**What is needed**: All records below must be retyped exactly.
START Input material
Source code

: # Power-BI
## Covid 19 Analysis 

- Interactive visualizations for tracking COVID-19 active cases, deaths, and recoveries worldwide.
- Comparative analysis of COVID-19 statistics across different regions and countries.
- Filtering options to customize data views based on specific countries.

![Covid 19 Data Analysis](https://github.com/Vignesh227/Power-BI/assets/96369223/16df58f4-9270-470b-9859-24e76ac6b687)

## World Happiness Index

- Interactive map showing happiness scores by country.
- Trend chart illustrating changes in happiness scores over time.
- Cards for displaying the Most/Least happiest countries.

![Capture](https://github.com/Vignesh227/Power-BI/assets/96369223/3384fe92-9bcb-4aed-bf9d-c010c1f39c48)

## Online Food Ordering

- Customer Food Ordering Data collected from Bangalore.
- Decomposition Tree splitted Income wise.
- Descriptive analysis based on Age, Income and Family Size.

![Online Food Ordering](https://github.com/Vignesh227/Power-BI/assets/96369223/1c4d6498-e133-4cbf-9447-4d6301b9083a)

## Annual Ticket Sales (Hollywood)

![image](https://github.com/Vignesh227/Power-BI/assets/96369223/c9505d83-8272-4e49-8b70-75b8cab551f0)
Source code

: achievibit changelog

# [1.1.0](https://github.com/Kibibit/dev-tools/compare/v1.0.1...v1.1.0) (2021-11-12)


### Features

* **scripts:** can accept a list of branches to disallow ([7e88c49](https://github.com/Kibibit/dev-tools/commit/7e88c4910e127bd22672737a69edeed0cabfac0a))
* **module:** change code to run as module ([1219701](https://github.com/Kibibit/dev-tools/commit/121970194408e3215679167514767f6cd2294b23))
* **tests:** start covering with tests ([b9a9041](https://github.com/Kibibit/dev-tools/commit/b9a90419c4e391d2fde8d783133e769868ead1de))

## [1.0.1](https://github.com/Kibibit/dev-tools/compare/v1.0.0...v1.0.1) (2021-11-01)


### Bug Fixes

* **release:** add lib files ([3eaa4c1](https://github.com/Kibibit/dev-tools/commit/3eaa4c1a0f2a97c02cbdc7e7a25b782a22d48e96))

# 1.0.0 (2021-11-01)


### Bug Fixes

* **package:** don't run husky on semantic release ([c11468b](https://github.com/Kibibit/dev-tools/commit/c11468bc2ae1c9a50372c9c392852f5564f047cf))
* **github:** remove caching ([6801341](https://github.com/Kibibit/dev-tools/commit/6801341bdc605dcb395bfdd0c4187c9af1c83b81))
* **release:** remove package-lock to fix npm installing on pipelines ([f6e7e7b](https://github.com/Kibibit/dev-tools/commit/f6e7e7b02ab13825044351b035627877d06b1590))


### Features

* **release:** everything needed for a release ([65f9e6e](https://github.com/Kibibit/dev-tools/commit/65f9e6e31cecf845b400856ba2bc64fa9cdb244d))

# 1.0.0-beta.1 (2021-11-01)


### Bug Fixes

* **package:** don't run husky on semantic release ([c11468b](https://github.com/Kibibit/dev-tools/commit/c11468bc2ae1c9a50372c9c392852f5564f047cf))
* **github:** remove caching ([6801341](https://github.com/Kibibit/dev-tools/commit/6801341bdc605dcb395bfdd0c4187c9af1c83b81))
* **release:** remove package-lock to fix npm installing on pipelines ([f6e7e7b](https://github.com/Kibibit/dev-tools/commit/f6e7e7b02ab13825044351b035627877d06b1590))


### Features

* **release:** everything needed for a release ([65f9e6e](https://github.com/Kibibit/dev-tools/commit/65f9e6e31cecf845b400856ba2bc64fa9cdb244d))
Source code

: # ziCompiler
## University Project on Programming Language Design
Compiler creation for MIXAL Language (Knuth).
END Input material
**Exercise result**:
Source code

: # Power-BI
## Covid 19 Analysis 

- Interactive visualizations for tracking COVID-19 active cases, deaths, and recoveries worldwide.
- Comparative analysis of COVID-19 statistics across different regions and countries.
- Filtering options to customize data views based on specific countries.

![Covid 19 Data Analysis](https://github.com/Vignesh227/Power-BI/assets/96369223/16df58f4-9270-470b-9859-24e76ac6b687)

## World Happiness Index

- Interactive map showing happiness scores by country.
- Trend chart illustrating changes in happiness scores over time.
- Cards for displaying the Most/Least happiest countries.

![Capture](https://github.com/Vignesh227/Power-BI/assets/96369223/3384fe92-9bcb-4aed-bf9d-c010c1f39c48)

## Online Food Ordering

- Customer Food Ordering Data collected from Bangalore.
- Decomposition Tree splitted Income wise.
- Descriptive analysis based on Age, Income and Family Size.

![Online Food Ordering](https://github.com/Vignesh227/Power-BI/assets/96369223/1c4d6498-e133-4cbf-9447-4d6301b9083a)

## Annual Ticket Sales (Hollywood)

![image](https://github.com/Vignesh227/Power-BI/assets/96369223/c9505d83-8272-4e49-8b70-75b8cab551f0)
Source code

: achievibit changelog

# [1.1.0](https://github.com/Kibibit/dev-tools/compare/v1.0.1...v1.1.0) (2021-11-12)


### Features

* **scripts:** can accept a list of branches to disallow ([7e88c49](https://github.com/Kibibit/dev-tools/commit/7e88c4910e127bd22672737a69edeed0cabfac0a))
* **module:** change code to run as module ([1219701](https://github.com/Kibibit/dev-tools/commit/121970194408e3215679167514767f6cd2294b23))
* **tests:** start covering with tests ([b9a9041](https://github.com/Kibibit/dev-tools/commit/b9a90419c4e391d2fde8d783133e769868ead1de))

## [1.0.1](https://github.com/Kibibit/dev-tools/compare/v1.0.0...v1.0.1) (2021-11-01)


### Bug Fixes

* **release:** add lib files ([3eaa4c1](https://github.com/Kibibit/dev-tools/commit/3eaa4c1a0f2a97c02cbdc7e7a25b782a22d48e96))

# 1.0.0 (2021-11-01)


### Bug Fixes

* **package:** don't run husky on semantic release ([c11468b](https://github.com/Kibibit/dev-tools/commit/c11468bc2ae1c9a50372c9c392852f5564f047cf))
* **github:** remove caching ([6801341](https://github.com/Kibibit/dev-tools/commit/6801341bdc605dcb395bfdd0c4187c9af1c83b81))
* **release:** remove package-lock to fix npm installing on pipelines ([f6e7e7b](https://github.com/Kibibit/dev-tools/commit/f6e7e7b02ab13825044351b035627877d06b1590))


### Features

* **release:** everything needed for a release ([65f9e6e](https://github.com/Kibibit/dev-tools/commit/65f9e6e31cecf845b400856ba2bc64fa9cdb244d))

# 1.0.0-beta.1 (2021-11-01)


### Bug Fixes

* **package:** don't run husky on semantic release ([c11468b](https://github.com/Kibibit/dev-tools/commit/c11468bc2ae1c9a50372c9c392852f5564f047cf))
* **github:** remove caching ([6801341](https://github.com/Kibibit/dev-tools/commit/6801341bdc605dcb395bfdd0c4187c9af1c83b81))
* **release:** remove package-lock to fix npm installing on pipelines ([f6e7e7b](https://github.com/Kibibit/dev-tools/commit/f6e7e7b02ab13825044351b035627877d06b1590))


### Features

* **release:** everything needed for a release ([65f9e6e](https://github.com/Kibibit/dev-tools/commit/65f9e6e31cecf845b400856ba2bc64fa9cdb244d))
Source code

: # ziCompiler
## University Project on Programming Language Design
Compiler creation for MIXAL Language (Knuth).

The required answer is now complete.